Monday, Mar. 28, 1938

Twisters

One afternoon last week a man walking along placid West Main Street in Belleville, Ill. suddenly looked up in horror, saw something approaching that looked like a giant black ice cream cone and roared with the noise of a hundred freight trains. That day, the same ominous sight and sound terrified farmers and townsfolk at random points through the Mississippi valley in Arkansas, Mississippi, Tennessee, Missouri, Alabama and Iowa. But in Belleville, where it was to destroy some 60 dwellings, kill ten people and injure 35, last week's twister struck hardest.

Tornadoes are more widespread than floods, that other natural scourge of the Mississippi River watershed, and kill quicker.
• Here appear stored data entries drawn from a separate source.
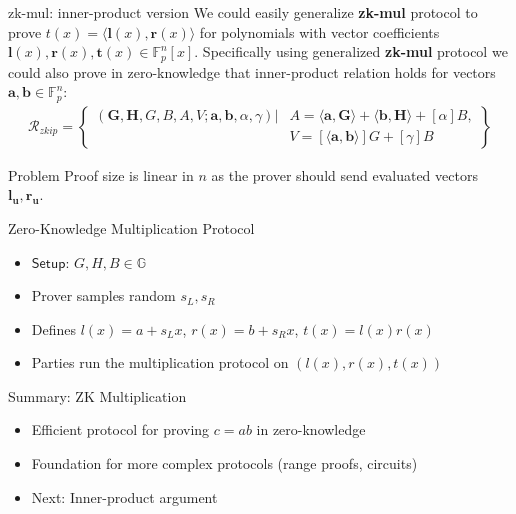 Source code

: \documentclass{zkdl-presentation-template}
\begin{document}
\begin{frame}{zk-mul: inner-product version}
    We could easily generalize \textbf{zk-mul} protocol to prove $t(x) = \langle \mathbf{l}(x), \mathbf{r}(x) \rangle $ for polynomials with vector coefficients $\mathbf{l}(x), \mathbf{r}(x), \mathbf{t}(x) \in \mathbb{F}_p^n[x]$. Specifically using generalized \textbf{zk-mul} protocol we could also prove in zero-knowledge that inner-product relation holds for vectors $\mathbf{a}, \mathbf{b} \in \mathbb{F}_p^n$:
    \begin{align*}
        \mathcal{R}_{zkip} = \left\{ \begin{aligned} (\mathbf{G,H},G,B,A,V;\mathbf{a,b},\alpha, \gamma) \vert & A = \langle \mathbf{a,G} \rangle + \langle \mathbf{b,H} \rangle + [\alpha] B, \\ & V = [\langle \mathbf{a,b} \rangle]G + [\gamma]B \end{aligned} \right\}
    \end{align*}
    \begin{alertblock}{Problem}
        Proof size is linear in $n$ as the prover should send evaluated vectors $\mathbf{l_u}, \mathbf{r_u}$.
    \end{alertblock}
\end{frame}

\begin{frame}{Zero-Knowledge Multiplication Protocol}
    \begin{itemize}
        \item $\mathsf{Setup}$: $G, H, B \in \mathbb{G}$
        \item Prover samples random $s_L, s_R$
        \item Defines $l(x) = a + s_L x$, $r(x) = b + s_R x$, $t(x) = l(x)r(x)$
        \item Parties run the multiplication protocol on $(l(x), r(x), t(x))$
    \end{itemize}
\end{frame}

\begin{frame}{Summary: ZK Multiplication}
    \begin{itemize}
        \item Efficient protocol for proving $c = ab$ in zero-knowledge
        \item Foundation for more complex protocols (range proofs, circuits)
        \item Next: Inner-product argument
    \end{itemize}
\end{frame}
\end{document}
The tornado is a fast-traveling column of whirling wind which not only devastates anything in its direct path but by its centrifugal force leaves a low pressure area in which air-filled buildings literally explode. Most serious that the valley has suffered in years, last week's tornadoes, according to Red Cross estimates, killed 20 people, injured 188, left 2,000 homeless, and were characteristically freakish:

¶ In Blytheville, Ark., Russell Jackson walked out of his untouched home to find three neighboring houses piled up in his front yard.

¶ In Missouri's "boot heel" region, mules were stripped of their hair, chickens cleanly plucked.

¶ In Belleville, the top and sides were whisked from an automobile, leaving Driver Louis Karna sitting intact at the wheel.